Source texts of formatted documents:
:::
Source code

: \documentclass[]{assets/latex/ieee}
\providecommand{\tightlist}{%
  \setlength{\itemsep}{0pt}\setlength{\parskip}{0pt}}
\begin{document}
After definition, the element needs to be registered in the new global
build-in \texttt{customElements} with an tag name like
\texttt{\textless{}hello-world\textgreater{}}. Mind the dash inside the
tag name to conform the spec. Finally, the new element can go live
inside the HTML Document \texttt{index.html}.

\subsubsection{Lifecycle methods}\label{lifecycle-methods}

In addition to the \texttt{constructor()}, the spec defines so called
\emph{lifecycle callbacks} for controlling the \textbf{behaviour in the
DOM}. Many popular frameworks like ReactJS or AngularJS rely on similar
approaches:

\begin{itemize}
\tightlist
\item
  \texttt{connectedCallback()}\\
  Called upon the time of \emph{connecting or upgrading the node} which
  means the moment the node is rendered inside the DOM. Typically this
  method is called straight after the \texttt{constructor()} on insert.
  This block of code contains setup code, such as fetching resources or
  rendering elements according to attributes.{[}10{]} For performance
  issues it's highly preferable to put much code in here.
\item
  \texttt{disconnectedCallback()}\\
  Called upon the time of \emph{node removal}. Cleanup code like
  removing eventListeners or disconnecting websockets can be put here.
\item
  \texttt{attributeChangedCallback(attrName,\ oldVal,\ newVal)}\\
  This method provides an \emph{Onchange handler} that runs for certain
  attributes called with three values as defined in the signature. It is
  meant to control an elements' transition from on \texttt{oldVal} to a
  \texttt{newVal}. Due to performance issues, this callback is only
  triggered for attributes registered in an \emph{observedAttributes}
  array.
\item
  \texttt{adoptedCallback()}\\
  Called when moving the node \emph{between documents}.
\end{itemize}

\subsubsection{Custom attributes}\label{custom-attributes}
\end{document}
:::
What you will do:
When a line in the data contains "issues", return it as written.

Solution to this task:
  issues it's highly preferable to put much code in here.
  \texttt{newVal}. Due to performance issues, this callback is only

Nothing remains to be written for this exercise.